Sandra Bullock issued a statement asking that her participation in the Restore the Gulf campaign be removed after reports that a number of oil companies, including BP, helped finance one of its partner orgs.
The organization, America’s Wetland Foundation, gets funding from BP, Chevron and Shell, among other groups.
Per ThinkProgress, Bullock’s reps said, “Ms. Bullock was originally contacted through her attorney to be a part of the PSA in order to promote awareness of the oil spill in the Gulf of Mexico. At no time was she made aware that any organization, oil company or otherwise had influence over Women of the Storm or its message. We have immediately asked for her participation in the PSA be removed until the facts can be determined. Her commitment to the Gulf region has been apparent for many years and she will continue to pursue opportunities that will bring awareness and support to the plight of the Gulf region.”

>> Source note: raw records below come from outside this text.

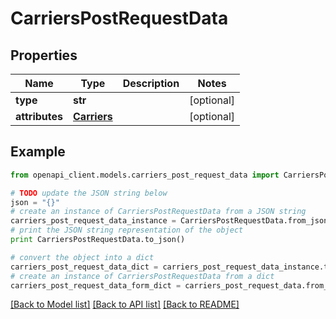 # CarriersPostRequestData


## Properties
Name | Type | Description | Notes
------------ | ------------- | ------------- | -------------
**type** | **str** |  | [optional] 
**attributes** | [**Carriers**](Carriers.md) |  | [optional] 

## Example

```python
from openapi_client.models.carriers_post_request_data import CarriersPostRequestData

# TODO update the JSON string below
json = "{}"
# create an instance of CarriersPostRequestData from a JSON string
carriers_post_request_data_instance = CarriersPostRequestData.from_json(json)
# print the JSON string representation of the object
print CarriersPostRequestData.to_json()

# convert the object into a dict
carriers_post_request_data_dict = carriers_post_request_data_instance.to_dict()
# create an instance of CarriersPostRequestData from a dict
carriers_post_request_data_form_dict = carriers_post_request_data.from_dict(carriers_post_request_data_dict)
```
[[Back to Model list]](../README.md#documentation-for-models) [[Back to API list]](../README.md#documentation-for-api-endpoints) [[Back to README]](../README.md)


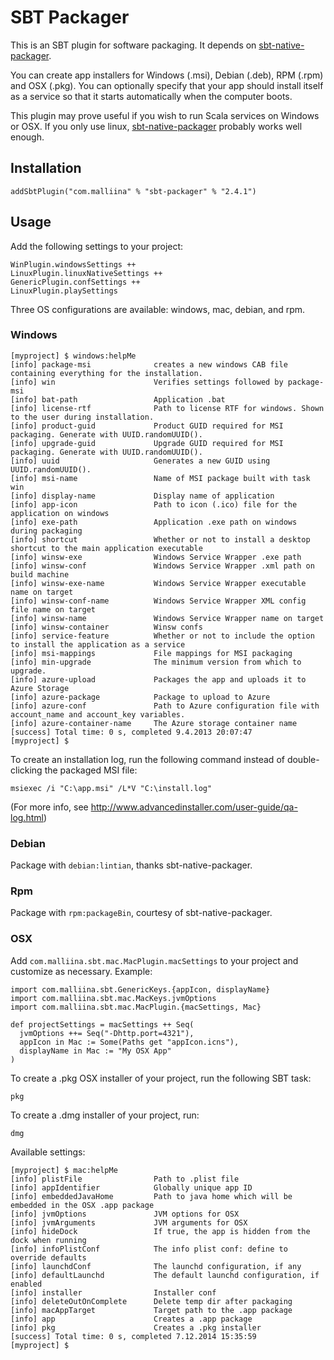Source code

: # SBT Packager #

This is an SBT plugin for software packaging. It depends on [sbt-native-packager](https://github.com/sbt/sbt-native-packager).

You can create app installers for Windows (.msi), Debian (.deb), RPM (.rpm) and OSX (.pkg). You can optionally specify
that your app should install itself as a service so that it starts automatically when the computer boots.

This plugin may prove useful if you wish to run Scala services on Windows or OSX. If you only use linux,
[sbt-native-packager](https://github.com/sbt/sbt-native-packager) probably works well enough.

## Installation ##

    addSbtPlugin("com.malliina" % "sbt-packager" % "2.4.1")

## Usage ##

Add the following settings to your project:

    WinPlugin.windowsSettings ++
    LinuxPlugin.linuxNativeSettings ++
    GenericPlugin.confSettings ++
    LinuxPlugin.playSettings

Three OS configurations are available: windows, mac, debian, and rpm.

### Windows ###

    [myproject] $ windows:helpMe
    [info] package-msi              creates a new windows CAB file containing everything for the installation.
    [info] win                      Verifies settings followed by package-msi
    [info] bat-path                 Application .bat
    [info] license-rtf              Path to license RTF for windows. Shown to the user during installation.
    [info] product-guid             Product GUID required for MSI packaging. Generate with UUID.randomUUID().
    [info] upgrade-guid             Upgrade GUID required for MSI packaging. Generate with UUID.randomUUID().
    [info] uuid                     Generates a new GUID using UUID.randomUUID().
    [info] msi-name                 Name of MSI package built with task win
    [info] display-name             Display name of application
    [info] app-icon                 Path to icon (.ico) file for the application on windows
    [info] exe-path                 Application .exe path on windows during packaging
    [info] shortcut                 Whether or not to install a desktop shortcut to the main application executable
    [info] winsw-exe                Windows Service Wrapper .exe path
    [info] winsw-conf               Windows Service Wrapper .xml path on build machine
    [info] winsw-exe-name           Windows Service Wrapper executable name on target
    [info] winsw-conf-name          Windows Service Wrapper XML config file name on target
    [info] winsw-name               Windows Service Wrapper name on target
    [info] winsw-container          Winsw confs
    [info] service-feature          Whether or not to include the option to install the application as a service
    [info] msi-mappings             File mappings for MSI packaging
    [info] min-upgrade              The minimum version from which to upgrade.
    [info] azure-upload             Packages the app and uploads it to Azure Storage
    [info] azure-package            Package to upload to Azure
    [info] azure-conf               Path to Azure configuration file with account_name and account_key variables.
    [info] azure-container-name     The Azure storage container name
    [success] Total time: 0 s, completed 9.4.2013 20:07:47
    [myproject] $

To create an installation log, run the following command instead of double-clicking the packaged MSI file:

    msiexec /i "C:\app.msi" /L*V "C:\install.log"

(For more info, see http://www.advancedinstaller.com/user-guide/qa-log.html)

### Debian ###

Package with `debian:lintian`, thanks sbt-native-packager.

### Rpm ###

Package with `rpm:packageBin`, courtesy of sbt-native-packager.

### OSX ###

Add `com.malliina.sbt.mac.MacPlugin.macSettings` to your project and customize as necessary. Example:

```
import com.malliina.sbt.GenericKeys.{appIcon, displayName}
import com.malliina.sbt.mac.MacKeys.jvmOptions
import com.malliina.sbt.mac.MacPlugin.{macSettings, Mac}

def projectSettings = macSettings ++ Seq(
  jvmOptions ++= Seq("-Dhttp.port=4321"),
  appIcon in Mac := Some(Paths get "appIcon.icns"),
  displayName in Mac := "My OSX App"
)
```

To create a .pkg OSX installer of your project, run the following SBT task:

    pkg

To create a .dmg installer of your project, run:

    dmg

Available settings:

    [myproject] $ mac:helpMe
    [info] plistFile                Path to .plist file
    [info] appIdentifier            Globally unique app ID
    [info] embeddedJavaHome         Path to java home which will be embedded in the OSX .app package
    [info] jvmOptions               JVM options for OSX
    [info] jvmArguments             JVM arguments for OSX
    [info] hideDock                 If true, the app is hidden from the dock when running
    [info] infoPlistConf            The info plist conf: define to override defaults
    [info] launchdConf              The launchd configuration, if any
    [info] defaultLaunchd           The default launchd configuration, if enabled
    [info] installer                Installer conf
    [info] deleteOutOnComplete      Delete temp dir after packaging
    [info] macAppTarget             Target path to the .app package
    [info] app                      Creates a .app package
    [info] pkg                      Creates a .pkg installer
    [success] Total time: 0 s, completed 7.12.2014 15:35:59
    [myproject] $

The Restore the Gulf’s PSA also includes celebrities like Bryan Batt, John Goodman, Lenny Kravitz, Dave Matthews, James Carville, Alfre Woodard and Harry Shearer. The “Be the One” PSA campaign directs viewers to the Restore the Gulf website, where users can sign a petition to demand that “a plan to restore America’s Gulf be fully funded and implemented for me and future generations.” As the website Treehugger notes, it does not specify who should be responsible.
Spearheading the campaign, which launched July 20, was the org Women of the Storm.
Today, the wetlands org issued a lengthy response and rebuttal, arguing that it was independent from oil company money and “at no time was a major sponsor of the AWF invited to sit on the board or direct the actions of the Foundation.”
“In the case of the Deepwater Horizon disaster, AWF has been clear in its position: a portion of the damages to be paid by BP must go to coastal restoration of disappearing wetlands and barrier islands. AWF and some of its partners – Environmental Defense Fund, National Wildlife Federation, National Audubon Society, The Nature Conservancy, Ducks Unlimited, and Coalition to Restore Coastal Louisiana – recently ran ads in national and regional publications, calling for measures that would accelerate restoration, and “ensuring that a significant percentage of the penalty monies that will be paid by BP be dedicated to coastal restoration as reparations for the contamination of the thousands of acres of coastal marsh that cannot be cleaned up.” AWF has never advocated that taxpayers foot the bill for the BP Deepwater Horizon Oil Spill.
“Since day one, AWF has purposefully invited the oil and gas industry to participate in the work of the Foundation in raising awareness of land loss and in its America’s Energy Coast initiative that brings together national environmental organizations with industry and diverse coastal interests to forge cooperation in making the Gulf region sustainable, both economically and environmentally.”
One participant I talked to that the story is overblown, and that a distinction wasn’t made between the restoration of the wetlands and the cleanup of the oil spill. The former has long been a problem in New Orleans; the latter is what is on everyone’s radar.